MoDOT's planning meeting Tuesday at Jefferson City's McClung Park was the second stop on a nine-city tour around the state.
"Across the state, there's over 1,200 citizens participating in these grass-roots meetings, to identify transportation needs and priorities," Commissioner John W. Briscoe, a New London attorney, told about 100 people gathered in the park's Indoor Pavilion. "Missourians expect their taxes to be spent wisely, to be invested for the highest-priority needs — and that their locally driven projects are to be considered by the planning process."
Briscoe noted MoDOT's planning process "has received national recognition for public involvement."
Tuesday's meeting scheduled five planning groups to make presentations, including the Jefferson City-based Capital Area Metropolitan Planning Organization, or CAMPO.
That group serves a part of southern Callaway County and northern Cole County, including Jefferson City, Holts Summit, St. Martins, Wardsville and Taos.
CAMPO's Katrina Williams noted her agency has 12 main projects for possible MoDOT funding — but the Top 3 are extending third lanes on U.S. 54/63 north of the Missouri River between the bridge and the interchange where 63 heads to Columbia; making improvements at the Tri-Level interchange in Jefferson City; and continuing the improvements on the U.S. 50/63 Expressway between Missouri Boulevard and Clark Avenue.
Central District Engineer Dave Silvester noted he oversees road-and-bridge maintenance in 18 counties, with two major interstates, plus federal highways like U.S. 50, 54 and 63, and state highways like Missouri 179 or 133.

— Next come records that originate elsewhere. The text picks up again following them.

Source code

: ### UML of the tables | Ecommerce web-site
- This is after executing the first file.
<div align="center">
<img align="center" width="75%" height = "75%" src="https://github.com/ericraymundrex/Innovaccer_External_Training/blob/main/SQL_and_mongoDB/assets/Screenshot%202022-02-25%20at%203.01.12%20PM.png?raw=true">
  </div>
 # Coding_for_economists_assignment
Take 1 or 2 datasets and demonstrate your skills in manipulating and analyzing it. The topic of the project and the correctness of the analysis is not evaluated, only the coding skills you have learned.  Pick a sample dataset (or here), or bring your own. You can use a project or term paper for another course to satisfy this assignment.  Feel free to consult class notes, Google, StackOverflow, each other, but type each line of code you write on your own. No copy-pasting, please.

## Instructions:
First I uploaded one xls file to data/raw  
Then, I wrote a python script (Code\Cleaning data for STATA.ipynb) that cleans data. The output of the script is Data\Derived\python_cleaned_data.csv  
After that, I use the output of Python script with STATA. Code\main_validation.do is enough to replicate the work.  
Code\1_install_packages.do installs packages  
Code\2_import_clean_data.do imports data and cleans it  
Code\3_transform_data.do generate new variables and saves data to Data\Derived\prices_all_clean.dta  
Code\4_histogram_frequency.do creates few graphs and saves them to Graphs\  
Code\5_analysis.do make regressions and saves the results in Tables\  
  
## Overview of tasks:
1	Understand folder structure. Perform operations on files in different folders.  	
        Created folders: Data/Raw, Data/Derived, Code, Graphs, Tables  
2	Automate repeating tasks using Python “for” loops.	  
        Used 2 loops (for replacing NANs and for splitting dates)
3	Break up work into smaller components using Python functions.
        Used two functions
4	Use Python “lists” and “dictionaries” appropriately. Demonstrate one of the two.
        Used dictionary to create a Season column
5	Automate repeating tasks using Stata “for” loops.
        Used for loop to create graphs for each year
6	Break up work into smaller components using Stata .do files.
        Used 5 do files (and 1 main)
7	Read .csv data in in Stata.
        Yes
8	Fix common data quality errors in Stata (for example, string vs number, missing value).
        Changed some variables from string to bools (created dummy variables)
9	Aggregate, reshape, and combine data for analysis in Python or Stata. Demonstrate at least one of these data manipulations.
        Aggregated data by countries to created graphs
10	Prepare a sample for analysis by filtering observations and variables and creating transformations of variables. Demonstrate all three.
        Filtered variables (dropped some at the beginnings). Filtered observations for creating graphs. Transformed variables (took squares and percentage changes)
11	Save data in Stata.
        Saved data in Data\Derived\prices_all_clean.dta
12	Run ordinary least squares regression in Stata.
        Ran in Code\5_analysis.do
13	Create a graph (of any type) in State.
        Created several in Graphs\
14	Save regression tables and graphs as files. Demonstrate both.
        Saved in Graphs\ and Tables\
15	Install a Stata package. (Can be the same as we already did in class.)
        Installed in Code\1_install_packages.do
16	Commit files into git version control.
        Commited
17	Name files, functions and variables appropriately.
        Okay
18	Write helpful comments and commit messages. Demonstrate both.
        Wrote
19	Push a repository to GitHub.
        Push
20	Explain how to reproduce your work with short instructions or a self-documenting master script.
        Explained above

Those roads provide "68 percent of the district's travel," he said, "but it's only about 14 percent of the center-lane miles in the district," while 31 percent of the travel in the district occurs over the "minor" roads covering more than 60 percent of the miles of roads.
Transportation Director Patrick McKenna noted one of the amazing things about transportation in the United States is "the significance of how the entire transportation system works, and how it's important that it all be maintained in a state of good repair, so that you can benefit from it."
But, a "single point of failure" can create problems throughout the nation, he said, citing as one example, the Sioux Docks on a locks-and-dam system in Michigan on the St. Mary's River between Lake Huron and Lake Superior.
It plays a major role in getting iron ore from Wisconsin to smelters in Ohio — and if it fails, "within about 60-90 days, it could affect 15,000 Missouri jobs," mainly in the auto industry, McKenna reported.
Likewise, he said, the Ford plant at Claycomo, north of Kansas City, relies on shipments of truck chassis about every 15 minutes for their ongoing vehicle construction.
McKenna said Ford's inventory plan keeps about 1 hours' supply of chassis for an around-the-clock operation — and every delay costs around $1 million an hour.
That delivery plan uses roads that, McKenna said, need "significant improvement today," at an estimated cost of up to $2 billion.
For example, he said, repairing the Interstate 70 bridge over the Missouri River at Rocheport — a key east-west travel point for the nation — will cut the bridge to one lane in each direction, take about nine months to complete, and cause back-ups that could last up to eight hours.
Briscoe noted the Legislature last year created the 21st Century Missouri Task Force that made a number of recommendations for improved funding for various projects around the state.
He noted the Legislature's placing Proposition D, the proposed 10 cents per gallon fuels tax increase, on to the Nov. 6 ballot was one of the outgrowths of that task force's work.